* [What you will do]
Taking the data below, please print only the lines from the line holding "and probability measure." to the line holding "The motivation for", inclusive, with pictures omitted.

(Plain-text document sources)
::::::::

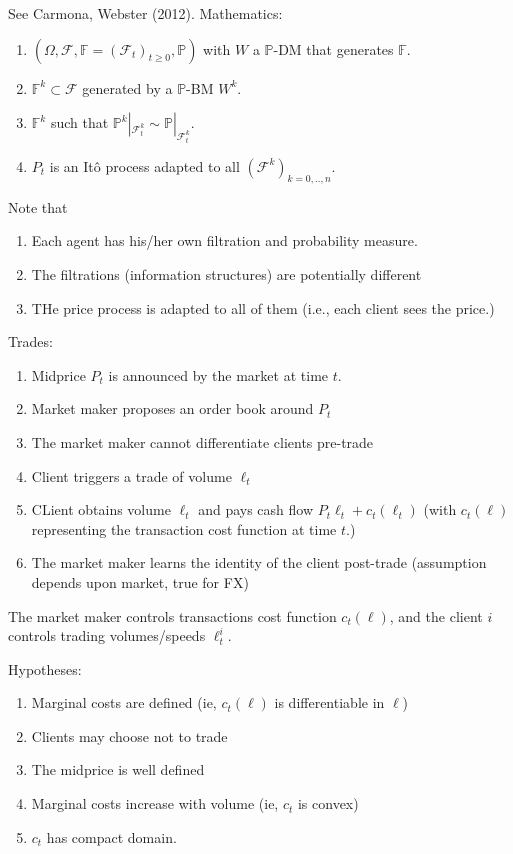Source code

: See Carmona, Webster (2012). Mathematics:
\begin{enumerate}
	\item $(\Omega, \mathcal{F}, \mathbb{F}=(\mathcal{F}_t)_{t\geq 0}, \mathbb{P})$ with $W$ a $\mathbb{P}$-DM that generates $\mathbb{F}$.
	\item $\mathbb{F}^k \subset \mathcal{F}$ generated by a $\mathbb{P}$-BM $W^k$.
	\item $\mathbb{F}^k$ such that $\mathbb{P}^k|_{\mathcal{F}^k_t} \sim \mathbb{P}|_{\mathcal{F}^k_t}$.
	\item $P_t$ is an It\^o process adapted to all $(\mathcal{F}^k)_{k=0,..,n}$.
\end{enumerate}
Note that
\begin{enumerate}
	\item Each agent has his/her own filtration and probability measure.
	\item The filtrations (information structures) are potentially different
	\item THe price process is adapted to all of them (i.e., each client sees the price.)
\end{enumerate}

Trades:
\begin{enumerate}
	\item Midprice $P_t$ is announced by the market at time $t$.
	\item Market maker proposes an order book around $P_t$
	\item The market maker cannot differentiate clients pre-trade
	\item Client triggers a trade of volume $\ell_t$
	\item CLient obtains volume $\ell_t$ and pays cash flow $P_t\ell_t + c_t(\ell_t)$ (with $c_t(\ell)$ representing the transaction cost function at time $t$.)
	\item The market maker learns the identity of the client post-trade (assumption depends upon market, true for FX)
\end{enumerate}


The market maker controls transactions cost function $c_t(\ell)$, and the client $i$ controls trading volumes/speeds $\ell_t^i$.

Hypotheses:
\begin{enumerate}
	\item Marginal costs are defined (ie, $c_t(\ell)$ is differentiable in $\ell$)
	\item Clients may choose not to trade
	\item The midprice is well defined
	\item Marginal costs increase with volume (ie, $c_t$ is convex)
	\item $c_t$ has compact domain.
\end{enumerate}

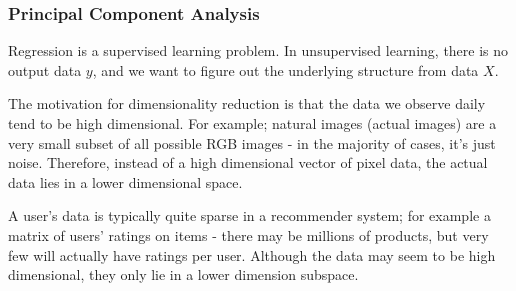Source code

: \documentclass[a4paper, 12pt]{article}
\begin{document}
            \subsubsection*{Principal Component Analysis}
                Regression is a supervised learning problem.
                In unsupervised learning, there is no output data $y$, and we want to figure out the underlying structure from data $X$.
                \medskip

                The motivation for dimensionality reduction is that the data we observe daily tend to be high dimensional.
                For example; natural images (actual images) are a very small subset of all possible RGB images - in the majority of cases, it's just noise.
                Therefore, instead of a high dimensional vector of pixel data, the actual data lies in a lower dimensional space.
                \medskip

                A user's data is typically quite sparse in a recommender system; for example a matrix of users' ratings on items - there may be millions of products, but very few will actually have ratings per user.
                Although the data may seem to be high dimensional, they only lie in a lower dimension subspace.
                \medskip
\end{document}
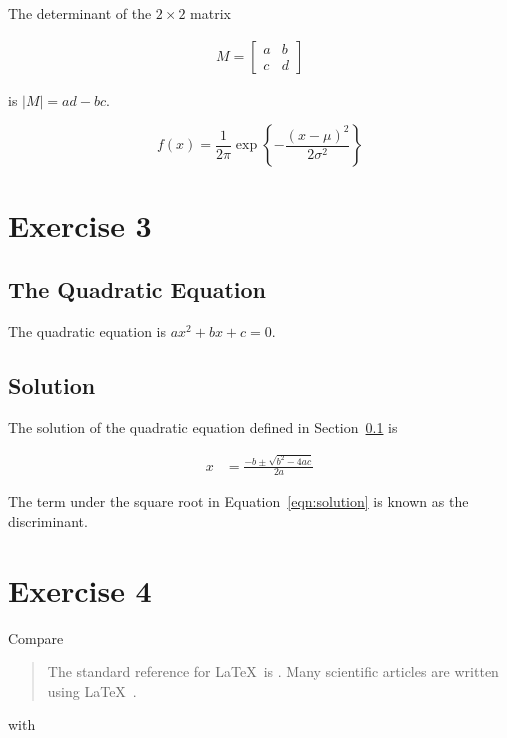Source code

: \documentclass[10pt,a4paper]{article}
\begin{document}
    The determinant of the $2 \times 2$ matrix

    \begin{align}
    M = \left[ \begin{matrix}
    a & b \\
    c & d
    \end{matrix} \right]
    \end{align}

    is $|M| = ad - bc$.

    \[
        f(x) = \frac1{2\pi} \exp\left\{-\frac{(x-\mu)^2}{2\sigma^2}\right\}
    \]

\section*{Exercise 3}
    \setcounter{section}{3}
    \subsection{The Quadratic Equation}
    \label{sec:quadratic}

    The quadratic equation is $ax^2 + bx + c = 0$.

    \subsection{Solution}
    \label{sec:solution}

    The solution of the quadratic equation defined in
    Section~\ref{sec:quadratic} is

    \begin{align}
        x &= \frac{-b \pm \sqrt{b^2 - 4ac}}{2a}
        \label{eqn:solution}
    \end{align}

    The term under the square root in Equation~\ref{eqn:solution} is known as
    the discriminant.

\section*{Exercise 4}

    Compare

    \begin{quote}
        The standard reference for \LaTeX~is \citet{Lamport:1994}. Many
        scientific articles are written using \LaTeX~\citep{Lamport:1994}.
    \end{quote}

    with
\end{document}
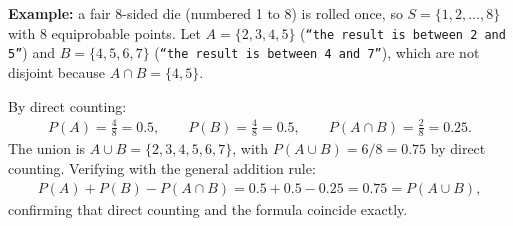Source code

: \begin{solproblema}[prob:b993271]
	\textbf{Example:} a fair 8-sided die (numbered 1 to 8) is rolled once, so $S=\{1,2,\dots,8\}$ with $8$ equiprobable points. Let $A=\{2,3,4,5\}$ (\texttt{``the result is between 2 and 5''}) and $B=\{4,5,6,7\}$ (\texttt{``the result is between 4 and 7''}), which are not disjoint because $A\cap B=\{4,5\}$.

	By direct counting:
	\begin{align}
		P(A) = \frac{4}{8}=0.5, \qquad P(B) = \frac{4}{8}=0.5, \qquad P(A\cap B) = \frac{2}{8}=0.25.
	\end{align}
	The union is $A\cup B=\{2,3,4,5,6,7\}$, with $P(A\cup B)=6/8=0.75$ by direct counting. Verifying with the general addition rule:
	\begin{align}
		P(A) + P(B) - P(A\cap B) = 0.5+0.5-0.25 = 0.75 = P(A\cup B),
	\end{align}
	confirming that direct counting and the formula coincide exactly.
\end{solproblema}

::::::::

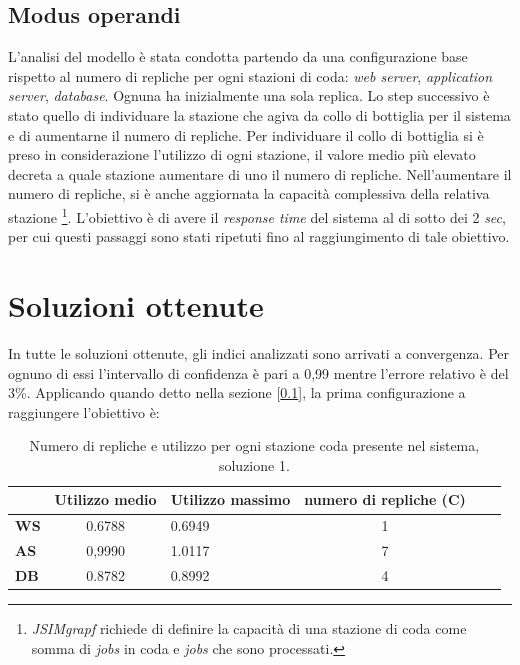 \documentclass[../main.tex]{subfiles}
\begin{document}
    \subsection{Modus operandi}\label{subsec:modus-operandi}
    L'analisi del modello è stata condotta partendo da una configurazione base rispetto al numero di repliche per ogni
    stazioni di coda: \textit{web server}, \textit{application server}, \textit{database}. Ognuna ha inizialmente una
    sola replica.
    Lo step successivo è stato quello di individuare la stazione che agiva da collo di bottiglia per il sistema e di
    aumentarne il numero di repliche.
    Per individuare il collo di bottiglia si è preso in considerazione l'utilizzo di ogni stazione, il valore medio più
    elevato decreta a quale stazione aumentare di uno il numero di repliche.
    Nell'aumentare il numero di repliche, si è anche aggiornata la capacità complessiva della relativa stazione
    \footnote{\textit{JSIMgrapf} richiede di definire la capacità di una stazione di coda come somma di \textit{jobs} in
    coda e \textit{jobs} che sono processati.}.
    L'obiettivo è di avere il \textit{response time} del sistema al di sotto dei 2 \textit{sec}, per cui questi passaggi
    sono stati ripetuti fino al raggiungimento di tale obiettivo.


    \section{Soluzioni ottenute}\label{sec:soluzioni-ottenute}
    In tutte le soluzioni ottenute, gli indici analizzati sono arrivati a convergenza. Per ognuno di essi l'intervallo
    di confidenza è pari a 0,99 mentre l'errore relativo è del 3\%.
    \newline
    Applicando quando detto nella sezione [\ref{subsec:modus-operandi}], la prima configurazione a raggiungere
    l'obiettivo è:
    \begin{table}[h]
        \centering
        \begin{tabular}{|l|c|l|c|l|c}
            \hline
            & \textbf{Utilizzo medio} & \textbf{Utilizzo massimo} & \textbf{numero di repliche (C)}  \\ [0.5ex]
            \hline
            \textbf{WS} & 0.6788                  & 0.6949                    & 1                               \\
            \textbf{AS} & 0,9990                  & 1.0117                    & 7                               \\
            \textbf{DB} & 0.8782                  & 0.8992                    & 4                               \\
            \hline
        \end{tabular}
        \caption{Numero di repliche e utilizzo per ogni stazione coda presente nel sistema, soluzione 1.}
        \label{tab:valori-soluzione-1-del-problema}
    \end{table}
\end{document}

::::::::

* [Completed exercise]
	\item Each agent has his/her own filtration and probability measure.
	\item The filtrations (information structures) are potentially different
	\item THe price process is adapted to all of them (i.e., each client sees the price.)
\end{enumerate}

Trades:
\begin{enumerate}
	\item Midprice $P_t$ is announced by the market at time $t$.
	\item Market maker proposes an order book around $P_t$
	\item The market maker cannot differentiate clients pre-trade
	\item Client triggers a trade of volume $\ell_t$
	\item CLient obtains volume $\ell_t$ and pays cash flow $P_t\ell_t + c_t(\ell_t)$ (with $c_t(\ell)$ representing the transaction cost function at time $t$.)
	\item The market maker learns the identity of the client post-trade (assumption depends upon market, true for FX)
\end{enumerate}


The market maker controls transactions cost function $c_t(\ell)$, and the client $i$ controls trading volumes/speeds $\ell_t^i$.

Hypotheses:
\begin{enumerate}
	\item Marginal costs are defined (ie, $c_t(\ell)$ is differentiable in $\ell$)
	\item Clients may choose not to trade
	\item The midprice is well defined
	\item Marginal costs increase with volume (ie, $c_t$ is convex)
	\item $c_t$ has compact domain.
\end{enumerate}

Source code

: \documentclass[a4paper, 12pt]{article}
\begin{document}
            \subsubsection*{Principal Component Analysis}
                Regression is a supervised learning problem.
                In unsupervised learning, there is no output data $y$, and we want to figure out the underlying structure from data $X$.
                \medskip

                The motivation for dimensionality reduction is that the data we observe daily tend to be high dimensional.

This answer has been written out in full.